A fatherless generation will seek a father: "I love you!" a young male voice once cried out to Obama from the crowd, as he strode to the podium. "I love you, too." was the unhesitating response from Obama. Stated simply, as a father would do. In a split second, there was a return to a consensus which had been submerged in the swamp waters of the '90s: Fathers are needed. Feminism had been wrong, had been divisive, had robbed us. "He is not a robber; he will woo at the right time": these words of Wang Bi came to life in Obama, and the transcendentally ideal, in a flash, became the emprirically real.
The human psyche has inherited its binary aspect from biology and evolution. There is always a waiting period, a time of dormancy. Ideas and longings are not produced piece-meal and do not arise spontaneously. Rather, there is a process of symbiosis, where urgent responds silently within the dark recesses of the substratum to the call of he who is urging. This back and forth is silent and unseen for a long, pregnant period. The surface expression is revealed as the consequence of a long process, and is secondary.
I am in agreement with Jung, that dangers are always present, when the constellation of social and cultural forces activate the collective unconsious. But there is an even greater danger when this does not occur: The natural process is short-circuited, and then you have the sort of anarchy that we had in the '90s, which led to the howling discord of the culture and gender wars. Obama in this sense was sorely needed: Like a sun which the planets can revolve around, and which anchors their movements.

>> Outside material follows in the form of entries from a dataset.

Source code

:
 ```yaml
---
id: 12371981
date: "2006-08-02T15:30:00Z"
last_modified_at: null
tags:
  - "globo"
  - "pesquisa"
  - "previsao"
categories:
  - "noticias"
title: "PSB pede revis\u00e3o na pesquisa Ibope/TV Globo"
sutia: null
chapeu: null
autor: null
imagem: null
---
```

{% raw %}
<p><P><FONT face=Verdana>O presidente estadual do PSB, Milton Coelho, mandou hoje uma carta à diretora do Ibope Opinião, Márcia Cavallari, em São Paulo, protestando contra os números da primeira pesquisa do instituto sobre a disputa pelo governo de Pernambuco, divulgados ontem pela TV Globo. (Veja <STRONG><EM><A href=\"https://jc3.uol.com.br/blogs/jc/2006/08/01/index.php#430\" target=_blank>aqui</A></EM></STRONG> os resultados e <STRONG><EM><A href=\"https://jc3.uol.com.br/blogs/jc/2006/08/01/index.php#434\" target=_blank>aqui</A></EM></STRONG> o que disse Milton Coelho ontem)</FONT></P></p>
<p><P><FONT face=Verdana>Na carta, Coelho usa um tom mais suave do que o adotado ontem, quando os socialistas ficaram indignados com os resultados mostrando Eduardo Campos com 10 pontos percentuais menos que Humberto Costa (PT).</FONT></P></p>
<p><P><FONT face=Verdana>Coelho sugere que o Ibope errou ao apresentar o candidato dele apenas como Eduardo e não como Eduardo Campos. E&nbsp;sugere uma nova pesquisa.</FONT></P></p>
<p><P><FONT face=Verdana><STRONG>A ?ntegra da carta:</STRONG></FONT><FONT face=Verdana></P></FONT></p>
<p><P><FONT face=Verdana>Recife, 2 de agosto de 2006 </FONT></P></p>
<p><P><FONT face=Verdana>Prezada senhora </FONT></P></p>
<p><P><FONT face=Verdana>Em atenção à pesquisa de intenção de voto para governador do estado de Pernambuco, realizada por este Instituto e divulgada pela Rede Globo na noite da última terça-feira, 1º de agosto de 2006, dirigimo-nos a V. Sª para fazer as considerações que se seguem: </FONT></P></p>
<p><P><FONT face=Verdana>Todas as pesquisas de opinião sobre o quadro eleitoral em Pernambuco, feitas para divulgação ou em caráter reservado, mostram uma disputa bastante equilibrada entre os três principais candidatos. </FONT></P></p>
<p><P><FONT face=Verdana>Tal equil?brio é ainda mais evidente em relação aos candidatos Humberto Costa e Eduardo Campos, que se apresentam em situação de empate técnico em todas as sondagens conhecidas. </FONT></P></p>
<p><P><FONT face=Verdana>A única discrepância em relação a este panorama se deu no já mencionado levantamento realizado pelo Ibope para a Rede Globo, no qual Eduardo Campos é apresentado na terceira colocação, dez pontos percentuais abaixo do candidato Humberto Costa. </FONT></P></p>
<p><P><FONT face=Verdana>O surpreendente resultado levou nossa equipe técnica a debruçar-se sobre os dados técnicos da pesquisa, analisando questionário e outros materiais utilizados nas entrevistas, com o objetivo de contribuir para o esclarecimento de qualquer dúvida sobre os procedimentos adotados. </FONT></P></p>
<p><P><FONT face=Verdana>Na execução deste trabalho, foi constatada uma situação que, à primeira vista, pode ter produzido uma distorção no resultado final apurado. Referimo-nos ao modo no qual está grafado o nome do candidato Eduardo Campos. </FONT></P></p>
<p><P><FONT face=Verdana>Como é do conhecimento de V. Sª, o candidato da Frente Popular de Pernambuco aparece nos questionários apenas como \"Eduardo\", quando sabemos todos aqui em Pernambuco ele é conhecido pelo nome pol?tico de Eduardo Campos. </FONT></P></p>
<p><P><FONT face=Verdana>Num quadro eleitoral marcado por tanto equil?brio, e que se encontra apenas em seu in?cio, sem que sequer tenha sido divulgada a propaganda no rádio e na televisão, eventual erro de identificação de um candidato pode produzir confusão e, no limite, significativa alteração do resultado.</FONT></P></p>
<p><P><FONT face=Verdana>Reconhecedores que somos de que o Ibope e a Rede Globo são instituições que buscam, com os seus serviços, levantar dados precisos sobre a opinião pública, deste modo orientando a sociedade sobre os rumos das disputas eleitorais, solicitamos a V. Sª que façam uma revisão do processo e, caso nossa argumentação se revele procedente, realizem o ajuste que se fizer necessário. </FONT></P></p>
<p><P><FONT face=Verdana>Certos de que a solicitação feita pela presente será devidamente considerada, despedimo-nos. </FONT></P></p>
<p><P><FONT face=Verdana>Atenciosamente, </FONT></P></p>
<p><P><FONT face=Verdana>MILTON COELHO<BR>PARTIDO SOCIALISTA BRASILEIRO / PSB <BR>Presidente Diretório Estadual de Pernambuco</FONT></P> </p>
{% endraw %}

There is a slow-building effect of this collective and subterreanean process, similar to the gathering force of a weather phenomenum, a storm from the skies. Street artist Shepard Fairey beigns to paint Obama's face, or graphically render it sublime: This begins to roll across the states of our nation, and produces a sort of moral suasion, similar in kind and degree to the john brown's body is a 'lyin' in the grave song of the pre-Civil War area, which took such deep root within the collective American conscious that it produced the Harper's Ferry Rebellion and the War of the States. In another essay on this site, I had compared Obama to the Rush song, Today's Tom Sawyer: ". . . though his mind is nor for rent, to any god or government, his reserve a quiet defense, riding out the day's events. . . the world is the world is love and life, are deep, (maybe as his skies are wide?). . . The words are apt, and honor the phenomena.